英の放電日記

将棋、スポーツ、テレビ等、日々感じること。発信というより放電に近い戯言。

『八重の桜』 第47話 「残された時間」

2013-11-25 10:45:16 | ドラマ・映画
命懸けの演説(番組サイトの表現)であるが、今一つさえない演説だった
 同志社大学設立の募金集会で、名だたる財界人を前に熱弁を振るう襄。伝えたい思いはただひとつ「この国の柱となる人々を育成するため、大学をつくりたい」
 襄らしい誠実な演説であったが、今一つ鬼気迫るものがなかった
 と視聴時には物足りなさを感じたが、今話を通して見ると、脚本家の意図というか、苦心の演出であったと考えられる。
 襄の演説の後、大隈重信の誘導により参加者の寄付が集まったが、これは虚栄心などの利己的な思惑によるものであった。実際、この後の宴席では、ビジネスや政治の話に花が咲くだけで、教育の話題は出なかった(大隈を除く)。このことは勝海舟との会話で補足されていた
 この時、襄の演説が心を打つものであっては、この流れが明確なものとはならない。


 また、襄の主張の「国の柱となる人材を育成したい」というものには偽りはないが、ここであまり強調すると、後で語られる襄の思い(大学の設立が第一)とは矛盾してしまう。
 余命が幾ばくもないと知った襄は、命を失うことよりも八重との生活を失うことよりも、大学の設立を成し遂げる時間がないことを嘆く。
 医師から“襄が長くない”ことを告げられ、それを気取られまいと気丈に振る舞う八重の心を察知し、
「可哀そうに、驚いたでしょう。ひとりでそんな話を聞いて」
と気遣う優しい襄ゆえ、時間の無さを嘆く襄の叫びが際立っていた

 「八重は大学なんてできなくてもいい。二人で一緒に過ごせることが一番だ」と訴えるが、襄の強い思いを知り大学設立を支えることを決意する。

「私がいなくなっても、その後に続く人が作り上げてくれる、私もそう信じます。
 けれど、そのためには誰かが種を蒔かなければ…。一粒の麦を地に落とさなければ……
 私がやらなければならないのです」
これは八重を説得した言葉である。
 普通は“種”は徳冨蘇峰などの教え子でしっかり種が蒔かれ育ってきていると考えられるのだが、今回のストーリーを考えると、種をまくことは資金を集めることで、それができていないから、“私がやらねばならない”と解釈しないと、文脈がおかしくなってしまう。

『同志社大学設立の旨意』
 蘇峰はこれを資金集めの宣伝文ではなく、日本の将来に心を砕いた「新生日本の檄文」と評価したが、やはり、本心は「大学設立が第一」であった。

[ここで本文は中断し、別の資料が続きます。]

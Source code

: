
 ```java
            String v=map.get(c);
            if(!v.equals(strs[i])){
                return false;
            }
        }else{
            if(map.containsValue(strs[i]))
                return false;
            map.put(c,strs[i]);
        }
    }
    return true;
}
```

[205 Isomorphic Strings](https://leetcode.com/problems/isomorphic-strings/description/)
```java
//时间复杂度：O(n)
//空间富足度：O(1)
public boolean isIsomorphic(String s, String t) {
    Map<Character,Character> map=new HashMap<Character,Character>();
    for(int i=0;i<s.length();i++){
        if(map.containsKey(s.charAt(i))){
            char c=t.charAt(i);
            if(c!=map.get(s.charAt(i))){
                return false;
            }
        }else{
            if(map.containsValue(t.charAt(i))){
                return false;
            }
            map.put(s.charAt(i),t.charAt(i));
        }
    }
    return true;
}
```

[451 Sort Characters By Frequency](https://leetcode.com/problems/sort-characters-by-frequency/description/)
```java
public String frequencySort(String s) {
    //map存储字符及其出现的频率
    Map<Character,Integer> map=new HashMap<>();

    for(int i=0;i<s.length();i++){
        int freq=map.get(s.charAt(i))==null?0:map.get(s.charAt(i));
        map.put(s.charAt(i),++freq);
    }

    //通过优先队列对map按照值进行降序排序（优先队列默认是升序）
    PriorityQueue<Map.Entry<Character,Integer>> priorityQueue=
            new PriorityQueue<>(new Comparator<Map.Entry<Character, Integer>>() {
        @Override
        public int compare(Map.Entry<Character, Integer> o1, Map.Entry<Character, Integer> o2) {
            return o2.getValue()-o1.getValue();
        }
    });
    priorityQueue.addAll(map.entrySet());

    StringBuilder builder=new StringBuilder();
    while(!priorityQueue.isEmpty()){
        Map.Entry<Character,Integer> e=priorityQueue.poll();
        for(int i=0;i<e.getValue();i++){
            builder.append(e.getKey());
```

 今年の『八重の桜』は、(もしかすると大河ドラマ一般に共通することかもしれないが)
「人物を描かずエピソードを描く、一話でのハイライトシーンを描くために登場人物を動かす」のが、制作の精神のようだ。

 人物を描くのであれば、前半の「命がけの演説」が鬼気迫るものであるはずである。そして、そうであったなら、「新生日本の檄文」であるという蘇峰の評価も納得できるのである。

【最近、ずっと感じているツッコミ】
襄は教育功労者ではあるが、教育者としてはどうか?

・大成した教え子は“熊本バンド”の連中ばかり。彼らは転入者で、転入時、既に学問に秀でていた。
・授業放棄した生徒の罪を自分の罪だ考え、自ら杖で打撃し罰したエピソード以外は、教育のエピソードの印象が残っていない
・結局、外国人宣教師には、自分や八重の教育方針を理解してもらえなかった
・ここ最近は授業せず、資金集めばかりしている

【今話のツッコミ】
・前話で蘇峰の弟・健次郎と八重の姪・久栄の駆け落ち騒動があったが、ふたりが普通に会話しているのは、なんだかなあ……


【ストーリー】番組サイトより
 同志社の大学設立に奔走する襄(オダギリジョー)は、大隈邸で行われた募金集会で多くの寄付を集める。しかし、心臓を患っていた襄の体調はさらに悪化し、鎌倉でしばらく静養することに。それでも資金集めのために動き回ろうとする襄を、八重(綾瀬はるか)は必死になって制止するが、襄は一向に聞き入れない。そしてついに、八重は主治医から襄の命が長くないことを告げられる。
 そんななか、徳富蘇峰(=猪一郎・中村蒼)の計らいで、襄の『同志社大学設立の旨意』が全国誌に掲載され援助が集まり出すと、襄は再び不調な体にむちを打って募金活動に向かおうとする。八重が心配するなか、襄は募金活動のため単身関東へと向かうのだった。